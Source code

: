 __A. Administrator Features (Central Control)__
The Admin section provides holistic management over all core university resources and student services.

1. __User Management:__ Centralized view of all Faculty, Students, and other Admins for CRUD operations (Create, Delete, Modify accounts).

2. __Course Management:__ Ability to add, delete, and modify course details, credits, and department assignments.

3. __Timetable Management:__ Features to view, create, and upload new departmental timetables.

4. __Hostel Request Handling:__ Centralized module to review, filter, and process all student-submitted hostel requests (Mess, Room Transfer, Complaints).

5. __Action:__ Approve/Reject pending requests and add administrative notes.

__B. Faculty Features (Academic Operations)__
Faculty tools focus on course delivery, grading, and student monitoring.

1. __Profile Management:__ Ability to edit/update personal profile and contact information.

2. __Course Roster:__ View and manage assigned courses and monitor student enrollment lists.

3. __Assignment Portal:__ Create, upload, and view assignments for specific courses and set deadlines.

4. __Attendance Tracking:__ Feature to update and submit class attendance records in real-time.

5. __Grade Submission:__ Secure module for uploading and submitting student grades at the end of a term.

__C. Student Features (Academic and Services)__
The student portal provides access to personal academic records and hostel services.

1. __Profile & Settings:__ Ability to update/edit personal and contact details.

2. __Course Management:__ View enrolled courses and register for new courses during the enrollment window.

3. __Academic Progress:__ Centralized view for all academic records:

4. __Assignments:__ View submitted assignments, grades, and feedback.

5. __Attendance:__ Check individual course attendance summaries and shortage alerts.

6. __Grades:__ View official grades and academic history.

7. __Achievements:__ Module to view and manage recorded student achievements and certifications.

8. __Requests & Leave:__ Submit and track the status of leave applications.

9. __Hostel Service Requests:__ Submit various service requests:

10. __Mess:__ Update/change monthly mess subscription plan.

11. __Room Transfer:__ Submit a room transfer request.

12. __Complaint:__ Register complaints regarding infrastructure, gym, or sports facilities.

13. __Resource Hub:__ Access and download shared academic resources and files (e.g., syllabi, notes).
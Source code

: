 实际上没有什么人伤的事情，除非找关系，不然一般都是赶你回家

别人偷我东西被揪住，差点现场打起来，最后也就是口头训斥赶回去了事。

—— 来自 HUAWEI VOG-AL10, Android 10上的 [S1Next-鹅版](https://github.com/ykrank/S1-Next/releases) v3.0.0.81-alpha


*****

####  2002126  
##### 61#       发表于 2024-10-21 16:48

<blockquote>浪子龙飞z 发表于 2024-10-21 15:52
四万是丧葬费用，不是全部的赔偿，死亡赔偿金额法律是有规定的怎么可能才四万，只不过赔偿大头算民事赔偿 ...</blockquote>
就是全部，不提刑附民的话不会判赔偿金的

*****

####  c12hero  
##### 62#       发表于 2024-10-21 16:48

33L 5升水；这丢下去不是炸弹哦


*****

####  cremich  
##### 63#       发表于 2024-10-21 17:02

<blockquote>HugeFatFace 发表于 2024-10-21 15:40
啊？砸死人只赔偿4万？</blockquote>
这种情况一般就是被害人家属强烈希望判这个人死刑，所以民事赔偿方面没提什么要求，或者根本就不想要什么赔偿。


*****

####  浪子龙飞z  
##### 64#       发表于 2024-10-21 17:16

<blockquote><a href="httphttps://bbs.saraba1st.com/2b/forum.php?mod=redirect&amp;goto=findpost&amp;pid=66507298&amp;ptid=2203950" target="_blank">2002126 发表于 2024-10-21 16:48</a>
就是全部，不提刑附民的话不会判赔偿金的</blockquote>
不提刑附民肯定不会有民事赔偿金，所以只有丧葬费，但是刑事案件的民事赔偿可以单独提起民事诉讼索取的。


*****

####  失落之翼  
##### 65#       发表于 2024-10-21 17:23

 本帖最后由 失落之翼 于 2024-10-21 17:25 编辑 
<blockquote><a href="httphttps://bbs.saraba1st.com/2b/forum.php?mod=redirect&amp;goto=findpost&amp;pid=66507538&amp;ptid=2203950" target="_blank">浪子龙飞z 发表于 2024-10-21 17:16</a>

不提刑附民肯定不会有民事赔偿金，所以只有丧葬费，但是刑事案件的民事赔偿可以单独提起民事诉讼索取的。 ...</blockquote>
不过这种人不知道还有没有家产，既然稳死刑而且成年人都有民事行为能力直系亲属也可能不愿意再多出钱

§ Task goal: Retype every record without alteration.

§ Written solution:
Source code

: __A. Administrator Features (Central Control)__
The Admin section provides holistic management over all core university resources and student services.

1. __User Management:__ Centralized view of all Faculty, Students, and other Admins for CRUD operations (Create, Delete, Modify accounts).

2. __Course Management:__ Ability to add, delete, and modify course details, credits, and department assignments.

3. __Timetable Management:__ Features to view, create, and upload new departmental timetables.

4. __Hostel Request Handling:__ Centralized module to review, filter, and process all student-submitted hostel requests (Mess, Room Transfer, Complaints).

5. __Action:__ Approve/Reject pending requests and add administrative notes.

__B. Faculty Features (Academic Operations)__
Faculty tools focus on course delivery, grading, and student monitoring.

1. __Profile Management:__ Ability to edit/update personal profile and contact information.

2. __Course Roster:__ View and manage assigned courses and monitor student enrollment lists.

3. __Assignment Portal:__ Create, upload, and view assignments for specific courses and set deadlines.

4. __Attendance Tracking:__ Feature to update and submit class attendance records in real-time.

5. __Grade Submission:__ Secure module for uploading and submitting student grades at the end of a term.

__C. Student Features (Academic and Services)__
The student portal provides access to personal academic records and hostel services.

1. __Profile & Settings:__ Ability to update/edit personal and contact details.

2. __Course Management:__ View enrolled courses and register for new courses during the enrollment window.

3. __Academic Progress:__ Centralized view for all academic records:

4. __Assignments:__ View submitted assignments, grades, and feedback.

5. __Attendance:__ Check individual course attendance summaries and shortage alerts.

6. __Grades:__ View official grades and academic history.

7. __Achievements:__ Module to view and manage recorded student achievements and certifications.

8. __Requests & Leave:__ Submit and track the status of leave applications.

9. __Hostel Service Requests:__ Submit various service requests:

10. __Mess:__ Update/change monthly mess subscription plan.

11. __Room Transfer:__ Submit a room transfer request.

12. __Complaint:__ Register complaints regarding infrastructure, gym, or sports facilities.

13. __Resource Hub:__ Access and download shared academic resources and files (e.g., syllabi, notes).
Source code

: 实际上没有什么人伤的事情，除非找关系，不然一般都是赶你回家

别人偷我东西被揪住，差点现场打起来，最后也就是口头训斥赶回去了事。

—— 来自 HUAWEI VOG-AL10, Android 10上的 [S1Next-鹅版](https://github.com/ykrank/S1-Next/releases) v3.0.0.81-alpha


*****

####  2002126  
##### 61#       发表于 2024-10-21 16:48

<blockquote>浪子龙飞z 发表于 2024-10-21 15:52
四万是丧葬费用，不是全部的赔偿，死亡赔偿金额法律是有规定的怎么可能才四万，只不过赔偿大头算民事赔偿 ...</blockquote>
就是全部，不提刑附民的话不会判赔偿金的

*****

####  c12hero  
##### 62#       发表于 2024-10-21 16:48

33L 5升水；这丢下去不是炸弹哦


*****

####  cremich  
##### 63#       发表于 2024-10-21 17:02

<blockquote>HugeFatFace 发表于 2024-10-21 15:40
啊？砸死人只赔偿4万？</blockquote>
这种情况一般就是被害人家属强烈希望判这个人死刑，所以民事赔偿方面没提什么要求，或者根本就不想要什么赔偿。


*****

####  浪子龙飞z  
##### 64#       发表于 2024-10-21 17:16

<blockquote><a href="httphttps://bbs.saraba1st.com/2b/forum.php?mod=redirect&amp;goto=findpost&amp;pid=66507298&amp;ptid=2203950" target="_blank">2002126 发表于 2024-10-21 16:48</a>
就是全部，不提刑附民的话不会判赔偿金的</blockquote>
不提刑附民肯定不会有民事赔偿金，所以只有丧葬费，但是刑事案件的民事赔偿可以单独提起民事诉讼索取的。


*****

####  失落之翼  
##### 65#       发表于 2024-10-21 17:23

 本帖最后由 失落之翼 于 2024-10-21 17:25 编辑 
<blockquote><a href="httphttps://bbs.saraba1st.com/2b/forum.php?mod=redirect&amp;goto=findpost&amp;pid=66507538&amp;ptid=2203950" target="_blank">浪子龙飞z 发表于 2024-10-21 17:16</a>

不提刑附民肯定不会有民事赔偿金，所以只有丧葬费，但是刑事案件的民事赔偿可以单独提起民事诉讼索取的。 ...</blockquote>
不过这种人不知道还有没有家产，既然稳死刑而且成年人都有民事行为能力直系亲属也可能不愿意再多出钱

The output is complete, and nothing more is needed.